[Stored data]

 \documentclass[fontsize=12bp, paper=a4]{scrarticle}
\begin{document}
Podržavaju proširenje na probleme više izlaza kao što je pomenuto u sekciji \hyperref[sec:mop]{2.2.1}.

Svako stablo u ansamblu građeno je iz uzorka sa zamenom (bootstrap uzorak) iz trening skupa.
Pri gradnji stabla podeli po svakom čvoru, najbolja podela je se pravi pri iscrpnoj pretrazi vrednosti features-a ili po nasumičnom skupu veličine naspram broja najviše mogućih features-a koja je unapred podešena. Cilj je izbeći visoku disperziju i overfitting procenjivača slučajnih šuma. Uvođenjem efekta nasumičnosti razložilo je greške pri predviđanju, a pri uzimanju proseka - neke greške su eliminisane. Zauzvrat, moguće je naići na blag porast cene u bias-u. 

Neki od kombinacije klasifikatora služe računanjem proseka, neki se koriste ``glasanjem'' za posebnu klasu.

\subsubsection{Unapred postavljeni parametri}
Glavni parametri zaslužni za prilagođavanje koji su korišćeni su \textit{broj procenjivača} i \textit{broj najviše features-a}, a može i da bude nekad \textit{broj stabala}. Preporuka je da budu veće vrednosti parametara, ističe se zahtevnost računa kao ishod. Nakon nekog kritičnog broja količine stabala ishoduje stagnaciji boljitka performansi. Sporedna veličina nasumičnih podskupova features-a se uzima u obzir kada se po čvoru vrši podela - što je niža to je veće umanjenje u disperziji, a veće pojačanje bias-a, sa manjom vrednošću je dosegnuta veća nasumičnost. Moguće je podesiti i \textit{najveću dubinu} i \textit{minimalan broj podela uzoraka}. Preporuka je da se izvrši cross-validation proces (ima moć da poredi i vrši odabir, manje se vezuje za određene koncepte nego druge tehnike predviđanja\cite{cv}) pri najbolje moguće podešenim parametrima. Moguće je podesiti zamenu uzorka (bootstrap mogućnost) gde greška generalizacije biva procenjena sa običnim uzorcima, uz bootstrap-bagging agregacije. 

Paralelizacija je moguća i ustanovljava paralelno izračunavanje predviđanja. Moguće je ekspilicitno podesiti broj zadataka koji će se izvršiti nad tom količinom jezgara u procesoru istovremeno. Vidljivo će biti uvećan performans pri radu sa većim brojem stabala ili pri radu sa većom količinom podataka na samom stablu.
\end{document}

▶ [ABOUT THIS EXERCISE] All of the data above needs to be transcribed verbatim.

▶ [EXERCISE RESPONSE]
 \documentclass[fontsize=12bp, paper=a4]{scrarticle}
\begin{document}
Podržavaju proširenje na probleme više izlaza kao što je pomenuto u sekciji \hyperref[sec:mop]{2.2.1}.

Svako stablo u ansamblu građeno je iz uzorka sa zamenom (bootstrap uzorak) iz trening skupa.
Pri gradnji stabla podeli po svakom čvoru, najbolja podela je se pravi pri iscrpnoj pretrazi vrednosti features-a ili po nasumičnom skupu veličine naspram broja najviše mogućih features-a koja je unapred podešena. Cilj je izbeći visoku disperziju i overfitting procenjivača slučajnih šuma. Uvođenjem efekta nasumičnosti razložilo je greške pri predviđanju, a pri uzimanju proseka - neke greške su eliminisane. Zauzvrat, moguće je naići na blag porast cene u bias-u. 

Neki od kombinacije klasifikatora služe računanjem proseka, neki se koriste ``glasanjem'' za posebnu klasu.

\subsubsection{Unapred postavljeni parametri}
Glavni parametri zaslužni za prilagođavanje koji su korišćeni su \textit{broj procenjivača} i \textit{broj najviše features-a}, a može i da bude nekad \textit{broj stabala}. Preporuka je da budu veće vrednosti parametara, ističe se zahtevnost računa kao ishod. Nakon nekog kritičnog broja količine stabala ishoduje stagnaciji boljitka performansi. Sporedna veličina nasumičnih podskupova features-a se uzima u obzir kada se po čvoru vrši podela - što je niža to je veće umanjenje u disperziji, a veće pojačanje bias-a, sa manjom vrednošću je dosegnuta veća nasumičnost. Moguće je podesiti i \textit{najveću dubinu} i \textit{minimalan broj podela uzoraka}. Preporuka je da se izvrši cross-validation proces (ima moć da poredi i vrši odabir, manje se vezuje za određene koncepte nego druge tehnike predviđanja\cite{cv}) pri najbolje moguće podešenim parametrima. Moguće je podesiti zamenu uzorka (bootstrap mogućnost) gde greška generalizacije biva procenjena sa običnim uzorcima, uz bootstrap-bagging agregacije. 

Paralelizacija je moguća i ustanovljava paralelno izračunavanje predviđanja. Moguće je ekspilicitno podesiti broj zadataka koji će se izvršiti nad tom količinom jezgara u procesoru istovremeno. Vidljivo će biti uvećan performans pri radu sa većim brojem stabala ili pri radu sa većom količinom podataka na samom stablu.
\end{document}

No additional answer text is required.